▶ **Problem statement**
In the entries below, find the line with "### 6.5. Analysis" and print exactly every line from there up to and including the line with "refines inquiry questions.", with no other lines.

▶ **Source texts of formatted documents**
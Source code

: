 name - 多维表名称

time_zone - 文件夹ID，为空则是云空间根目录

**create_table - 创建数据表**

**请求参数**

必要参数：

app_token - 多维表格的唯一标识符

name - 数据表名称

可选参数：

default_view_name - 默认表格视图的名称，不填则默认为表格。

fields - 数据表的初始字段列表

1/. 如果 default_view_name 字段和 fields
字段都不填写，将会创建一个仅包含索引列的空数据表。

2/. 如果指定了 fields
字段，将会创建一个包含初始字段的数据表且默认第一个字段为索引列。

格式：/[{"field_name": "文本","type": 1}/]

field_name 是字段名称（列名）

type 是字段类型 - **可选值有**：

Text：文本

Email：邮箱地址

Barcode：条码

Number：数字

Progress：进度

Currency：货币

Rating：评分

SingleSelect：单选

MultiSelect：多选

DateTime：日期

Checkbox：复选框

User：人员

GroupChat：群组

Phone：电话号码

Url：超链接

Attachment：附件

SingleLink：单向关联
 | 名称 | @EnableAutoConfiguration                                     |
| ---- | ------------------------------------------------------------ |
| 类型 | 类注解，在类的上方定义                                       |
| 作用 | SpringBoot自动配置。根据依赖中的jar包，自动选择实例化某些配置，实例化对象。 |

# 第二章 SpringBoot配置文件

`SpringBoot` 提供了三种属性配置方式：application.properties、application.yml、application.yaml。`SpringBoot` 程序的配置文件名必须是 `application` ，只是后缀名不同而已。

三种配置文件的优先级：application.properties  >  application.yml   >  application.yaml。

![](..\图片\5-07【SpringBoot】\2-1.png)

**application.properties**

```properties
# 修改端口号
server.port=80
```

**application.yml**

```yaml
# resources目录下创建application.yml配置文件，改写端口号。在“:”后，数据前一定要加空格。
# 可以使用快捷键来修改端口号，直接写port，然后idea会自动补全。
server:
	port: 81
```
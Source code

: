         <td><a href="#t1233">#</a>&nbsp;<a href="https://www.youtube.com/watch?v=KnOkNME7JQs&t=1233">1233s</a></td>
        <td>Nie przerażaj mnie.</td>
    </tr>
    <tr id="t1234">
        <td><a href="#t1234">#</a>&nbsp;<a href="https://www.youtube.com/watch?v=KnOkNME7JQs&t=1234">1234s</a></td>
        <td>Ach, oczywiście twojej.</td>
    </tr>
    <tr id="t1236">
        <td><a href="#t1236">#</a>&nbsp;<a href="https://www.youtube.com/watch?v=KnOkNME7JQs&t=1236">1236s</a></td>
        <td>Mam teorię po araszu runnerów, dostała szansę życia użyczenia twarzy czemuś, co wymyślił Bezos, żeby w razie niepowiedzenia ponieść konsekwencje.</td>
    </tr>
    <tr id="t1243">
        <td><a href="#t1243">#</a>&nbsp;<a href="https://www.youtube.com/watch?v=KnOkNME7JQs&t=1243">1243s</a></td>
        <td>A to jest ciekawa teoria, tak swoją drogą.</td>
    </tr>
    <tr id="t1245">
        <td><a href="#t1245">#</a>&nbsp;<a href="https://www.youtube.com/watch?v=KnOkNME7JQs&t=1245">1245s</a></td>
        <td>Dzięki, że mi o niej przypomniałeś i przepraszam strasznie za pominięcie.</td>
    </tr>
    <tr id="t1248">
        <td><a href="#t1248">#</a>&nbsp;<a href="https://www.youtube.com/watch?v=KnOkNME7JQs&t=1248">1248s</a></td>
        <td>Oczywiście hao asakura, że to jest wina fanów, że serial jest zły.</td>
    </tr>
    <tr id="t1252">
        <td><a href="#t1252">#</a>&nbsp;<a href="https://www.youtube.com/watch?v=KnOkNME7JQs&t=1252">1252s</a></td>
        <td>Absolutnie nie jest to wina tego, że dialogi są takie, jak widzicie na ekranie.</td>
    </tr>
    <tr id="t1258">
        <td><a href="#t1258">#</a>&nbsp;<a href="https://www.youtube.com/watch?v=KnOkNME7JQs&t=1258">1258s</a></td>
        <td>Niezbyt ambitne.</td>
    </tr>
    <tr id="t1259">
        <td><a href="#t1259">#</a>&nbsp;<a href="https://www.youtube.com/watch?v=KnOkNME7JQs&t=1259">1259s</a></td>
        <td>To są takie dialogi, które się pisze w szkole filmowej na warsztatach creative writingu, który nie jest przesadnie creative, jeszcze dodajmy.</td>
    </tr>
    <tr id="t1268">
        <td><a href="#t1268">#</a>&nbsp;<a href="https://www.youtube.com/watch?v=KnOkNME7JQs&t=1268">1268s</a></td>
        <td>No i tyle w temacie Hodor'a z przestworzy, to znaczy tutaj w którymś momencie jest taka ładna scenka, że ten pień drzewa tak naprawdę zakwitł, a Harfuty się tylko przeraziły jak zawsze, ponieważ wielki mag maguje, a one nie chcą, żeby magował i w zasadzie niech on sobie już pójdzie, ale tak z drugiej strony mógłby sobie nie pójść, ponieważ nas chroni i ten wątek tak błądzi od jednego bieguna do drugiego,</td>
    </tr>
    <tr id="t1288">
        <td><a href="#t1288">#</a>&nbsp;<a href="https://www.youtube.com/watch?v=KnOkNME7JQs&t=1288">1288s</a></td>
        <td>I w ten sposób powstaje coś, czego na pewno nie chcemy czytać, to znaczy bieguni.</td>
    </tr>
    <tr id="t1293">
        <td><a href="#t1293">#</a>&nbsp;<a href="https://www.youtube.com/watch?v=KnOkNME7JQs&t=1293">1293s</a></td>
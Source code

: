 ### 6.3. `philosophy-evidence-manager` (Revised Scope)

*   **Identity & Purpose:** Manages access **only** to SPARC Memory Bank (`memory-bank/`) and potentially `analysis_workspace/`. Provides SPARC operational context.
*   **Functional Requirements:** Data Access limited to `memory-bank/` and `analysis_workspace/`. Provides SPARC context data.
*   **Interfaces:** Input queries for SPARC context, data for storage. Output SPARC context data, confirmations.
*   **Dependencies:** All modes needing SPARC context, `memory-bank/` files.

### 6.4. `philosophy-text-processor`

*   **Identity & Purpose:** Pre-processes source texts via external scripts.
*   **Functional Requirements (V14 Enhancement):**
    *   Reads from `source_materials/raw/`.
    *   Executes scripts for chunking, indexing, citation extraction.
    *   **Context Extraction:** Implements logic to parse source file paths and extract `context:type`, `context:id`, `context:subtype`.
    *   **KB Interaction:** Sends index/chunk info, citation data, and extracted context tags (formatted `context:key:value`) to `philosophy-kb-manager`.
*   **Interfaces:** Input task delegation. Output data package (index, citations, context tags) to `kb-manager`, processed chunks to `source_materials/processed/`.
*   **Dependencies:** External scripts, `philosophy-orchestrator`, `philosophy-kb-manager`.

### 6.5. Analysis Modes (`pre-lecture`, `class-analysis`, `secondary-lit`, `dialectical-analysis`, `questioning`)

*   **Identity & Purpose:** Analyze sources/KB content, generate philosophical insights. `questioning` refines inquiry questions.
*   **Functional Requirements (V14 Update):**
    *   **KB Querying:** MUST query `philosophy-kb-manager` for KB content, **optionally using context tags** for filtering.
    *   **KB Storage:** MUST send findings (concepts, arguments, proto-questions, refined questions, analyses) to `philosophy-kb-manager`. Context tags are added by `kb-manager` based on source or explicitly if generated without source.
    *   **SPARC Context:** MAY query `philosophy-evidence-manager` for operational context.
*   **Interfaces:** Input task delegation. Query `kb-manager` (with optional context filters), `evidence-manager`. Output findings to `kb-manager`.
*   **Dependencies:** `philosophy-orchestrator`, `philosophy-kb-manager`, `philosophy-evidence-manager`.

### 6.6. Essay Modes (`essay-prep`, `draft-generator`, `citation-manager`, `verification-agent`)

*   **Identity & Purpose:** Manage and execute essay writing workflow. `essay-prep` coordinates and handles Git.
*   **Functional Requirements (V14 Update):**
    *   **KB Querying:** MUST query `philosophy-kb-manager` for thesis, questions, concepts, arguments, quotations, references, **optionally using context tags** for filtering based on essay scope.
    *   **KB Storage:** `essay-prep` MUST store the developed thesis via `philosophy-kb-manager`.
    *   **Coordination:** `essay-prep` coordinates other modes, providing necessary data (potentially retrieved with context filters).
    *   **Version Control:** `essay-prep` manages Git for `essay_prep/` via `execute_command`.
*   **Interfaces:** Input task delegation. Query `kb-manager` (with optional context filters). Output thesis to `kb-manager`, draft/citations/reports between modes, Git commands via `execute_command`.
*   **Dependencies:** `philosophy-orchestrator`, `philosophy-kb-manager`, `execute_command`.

▶ **Answer for the task**
### 6.5. Analysis Modes (`pre-lecture`, `class-analysis`, `secondary-lit`, `dialectical-analysis`, `questioning`)

*   **Identity & Purpose:** Analyze sources/KB content, generate philosophical insights. `questioning` refines inquiry questions.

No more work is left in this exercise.